До Манифеста Государя о веротерпимости беспристрастные публикации, хоть в небольшой мере не соответствующие официальной, Синодальной позиции, жестко пресекались. В Советское время, в силу господства в историографии классового принципа анализа, анализ эсхатологии раскола был также невозможен: ведь историк, занявшийся таким анализом, встал бы на путь "субъективного идеализма", "клерикализма" и т.д. Поэтому для историографов имеют большое значение работы историков русского зарубежья. Именно в эмиграции были написаны наиболее значительные труды по истории и эсхатологии раскола Русской Церкви. Особенно глубоко эти проблемы были осмыслены русскими учеными во второй половине ХХ в. Характерной чертой исторического анализа в трудах ученых русского зарубежья являлся его историософский характер. Эта тенденция ярко проявилась еще в трудах историков первой, послереволюционной волны русской эмиграции. Историки т.н. "второй волны", трудившиеся во второй половине ХХ века, унаследовали эту черту. Естественно, что ощущение себя "вне родины", но духовно и интеллектуально "с родиной", диктовало необходимость осмысления того глобального катаклизма, следствием которого стала массовая эмиграция из СССР. Эта потребность накладывала отпечаток и на анализ событий раскола русской церкви в XVII веке. Второе обстоятельство, определявшее состояние исторической мысли русской эмиграции, - тот факт, что представители "второй волны", послевоенной, не были встречены на Западе столь благожелательно, как представители первой, послереволюционной, "белогвардейской".

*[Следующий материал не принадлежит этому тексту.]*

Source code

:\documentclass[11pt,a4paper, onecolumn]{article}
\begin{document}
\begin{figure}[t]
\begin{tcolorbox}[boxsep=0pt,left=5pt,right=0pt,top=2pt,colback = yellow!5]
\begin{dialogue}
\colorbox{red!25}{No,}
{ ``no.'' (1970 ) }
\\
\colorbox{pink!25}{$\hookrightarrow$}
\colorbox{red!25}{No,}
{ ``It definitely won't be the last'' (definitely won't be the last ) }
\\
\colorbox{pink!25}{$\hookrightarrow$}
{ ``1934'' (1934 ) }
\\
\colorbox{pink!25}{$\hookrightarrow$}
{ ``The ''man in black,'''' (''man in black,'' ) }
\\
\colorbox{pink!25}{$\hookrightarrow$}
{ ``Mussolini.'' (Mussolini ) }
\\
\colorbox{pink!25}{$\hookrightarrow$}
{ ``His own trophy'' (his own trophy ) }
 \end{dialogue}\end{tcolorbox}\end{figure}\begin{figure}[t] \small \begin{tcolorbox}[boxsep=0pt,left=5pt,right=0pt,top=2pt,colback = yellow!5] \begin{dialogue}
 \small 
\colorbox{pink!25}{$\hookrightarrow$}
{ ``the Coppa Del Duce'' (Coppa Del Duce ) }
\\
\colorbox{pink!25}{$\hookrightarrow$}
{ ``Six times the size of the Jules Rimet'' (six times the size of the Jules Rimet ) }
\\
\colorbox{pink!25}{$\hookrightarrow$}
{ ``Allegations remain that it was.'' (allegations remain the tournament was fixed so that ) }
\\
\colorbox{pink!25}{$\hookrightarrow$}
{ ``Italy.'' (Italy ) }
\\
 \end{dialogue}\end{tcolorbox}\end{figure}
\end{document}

В связи с этим, для многих русских эмигрантов - историков во второй половине ХХ века были характерны антизападнические настроения, и в их трудах нашла свое отражение идея противостояния православной Руси антагонистическому иноземному влиянию, чужебесию (Башилов, 1992; Ульянов, 1986).
2. Взгляд на реформы Никона, как на продукт западнического влияния и латинизации
При рассмотрении истории Русской Православной Церкви историками русской эмиграции второй половины ХХ в., появилась тенденция к трактовке реформ Никона как западнической агрессии, изменившей коренные, национальные формы русской религиозной жизни. Характерен в этом смысле труд Б. Башилова (1992) "История русского масонства", в котором автор рассматривает патриарха Никона как идеологического предшественника Петра I.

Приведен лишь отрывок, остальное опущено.